Matches of the Brazil national football team in the 2010 FIFA World Cup

The following article concerns the performance of Brazil at the 2010 FIFA World Cup. Brazil won both their initial qualification group and their group during the tournament itself. They reached the quarter-final stages where they were knocked out by the eventual tournament runners-up, the Netherlands.

==Qualification==

Brazil finished top of the CONMEBOL league table.

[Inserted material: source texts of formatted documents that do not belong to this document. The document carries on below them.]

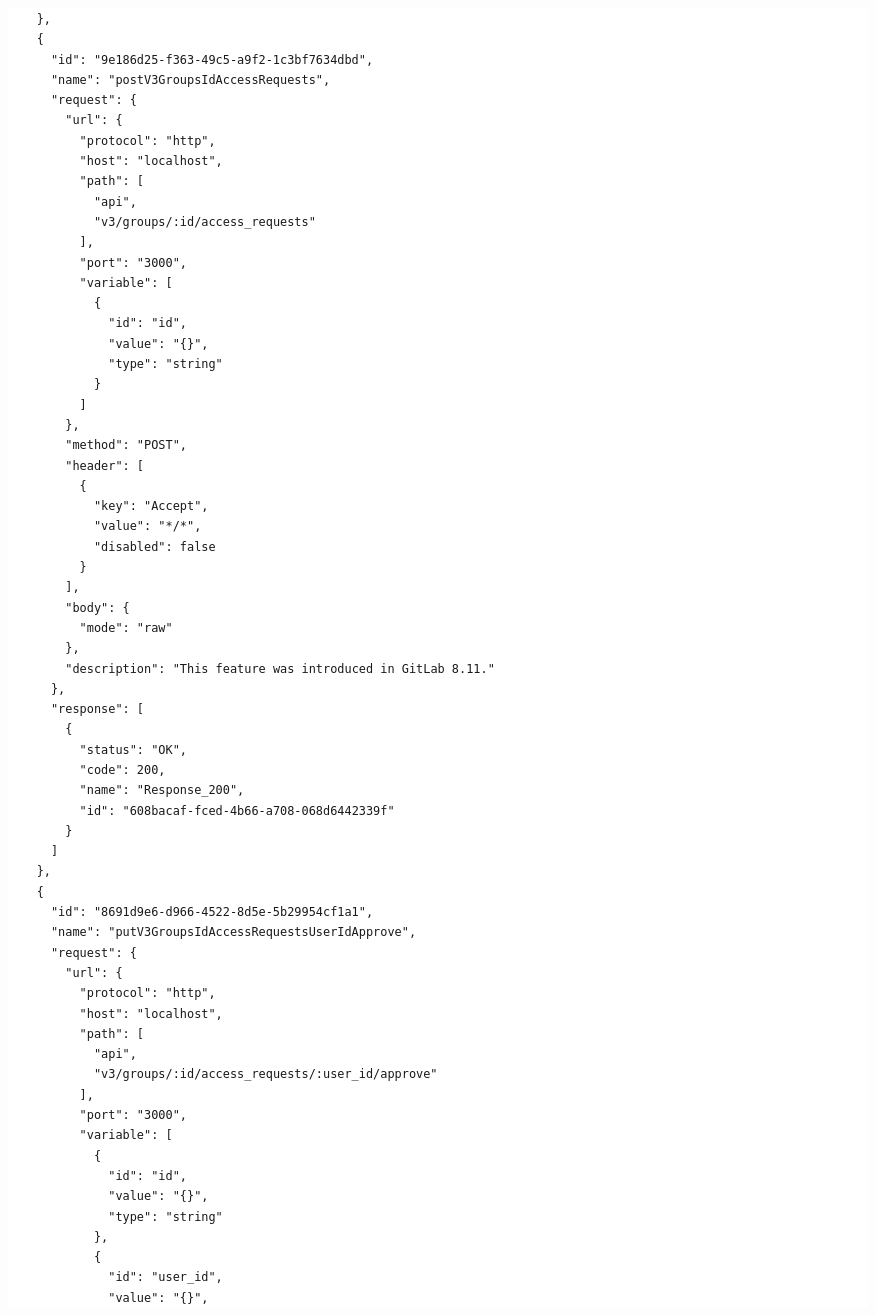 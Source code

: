         },
        {
          "id": "9e186d25-f363-49c5-a9f2-1c3bf7634dbd",
          "name": "postV3GroupsIdAccessRequests",
          "request": {
            "url": {
              "protocol": "http",
              "host": "localhost",
              "path": [
                "api",
                "v3/groups/:id/access_requests"
              ],
              "port": "3000",
              "variable": [
                {
                  "id": "id",
                  "value": "{}",
                  "type": "string"
                }
              ]
            },
            "method": "POST",
            "header": [
              {
                "key": "Accept",
                "value": "*/*",
                "disabled": false
              }
            ],
            "body": {
              "mode": "raw"
            },
            "description": "This feature was introduced in GitLab 8.11."
          },
          "response": [
            {
              "status": "OK",
              "code": 200,
              "name": "Response_200",
              "id": "608bacaf-fced-4b66-a708-068d6442339f"
            }
          ]
        },
        {
          "id": "8691d9e6-d966-4522-8d5e-5b29954cf1a1",
          "name": "putV3GroupsIdAccessRequestsUserIdApprove",
          "request": {
            "url": {
              "protocol": "http",
              "host": "localhost",
              "path": [
                "api",
                "v3/groups/:id/access_requests/:user_id/approve"
              ],
              "port": "3000",
              "variable": [
                {
                  "id": "id",
                  "value": "{}",
                  "type": "string"
                },
                {
                  "id": "user_id",
                  "value": "{}",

Matches were played from October 2007 to October 2009.

===Final positions===

| Pos | Teamv; t; e; | Pld | W | D | L | GF | GA | GD | Pts | Qualification |
| 1 | Brazil | 18 | 9 | 7 | 2 | 33 | 11 | +22 | 34 | 2010 FIFA World Cup |
| 2 | Chile | 18 | 10 | 3 | 5 | 32 | 22 | +10 | 33 |
| 3 | Paraguay | 18 | 10 | 3 | 5 | 24 | 16 | +8 | 33 |
| 4 | Argentina | 18 | 8 | 4 | 6 | 23 | 20 | +3 | 28 |
| 5 | Uruguay | 18 | 6 | 6 | 6 | 28 | 20 | +8 | 24 | Inter-confederation play-offs |
| 6 | Ecuador | 18 | 6 | 5 | 7 | 22 | 26 | −4 | 23 |  |
| 7 | Colombia | 18 | 6 | 5 | 7 | 14 | 18 | −4 | 23 |
| 8 | Venezuela | 18 | 6 | 4 | 8 | 23 | 29 | −6 | 22 |
| 9 | Bolivia | 18 | 4 | 3 | 11 | 22 | 36 | −14 | 15 |
| 10 | Peru | 18 | 3 | 4 | 11 | 11 | 34 | −23 | 13 |

==Pre-tournament friendlies==
10 February 2009
Brazil 2-0 Italy
  Brazil: Elano 13', Robinho 27'
12 August 2009
Estonia 0-1 Brazil
  Brazil: Luís Fabiano 43'
14 November 2009
Brazil 1-0 England
  Brazil: Nilmar 47'
18 November 2009
Oman 0-2 Brazil
  Brazil: Nilmar 4', Mudhafar 61'

==Squad==
Coach: Carlos Dunga

The selection was characterized by the omission of several fully fit high-profile attacking players, such as Ronaldo, Ronaldinho, Adriano, and Alexandre Pato, as well as the 18-year-old domestic talent Neymar.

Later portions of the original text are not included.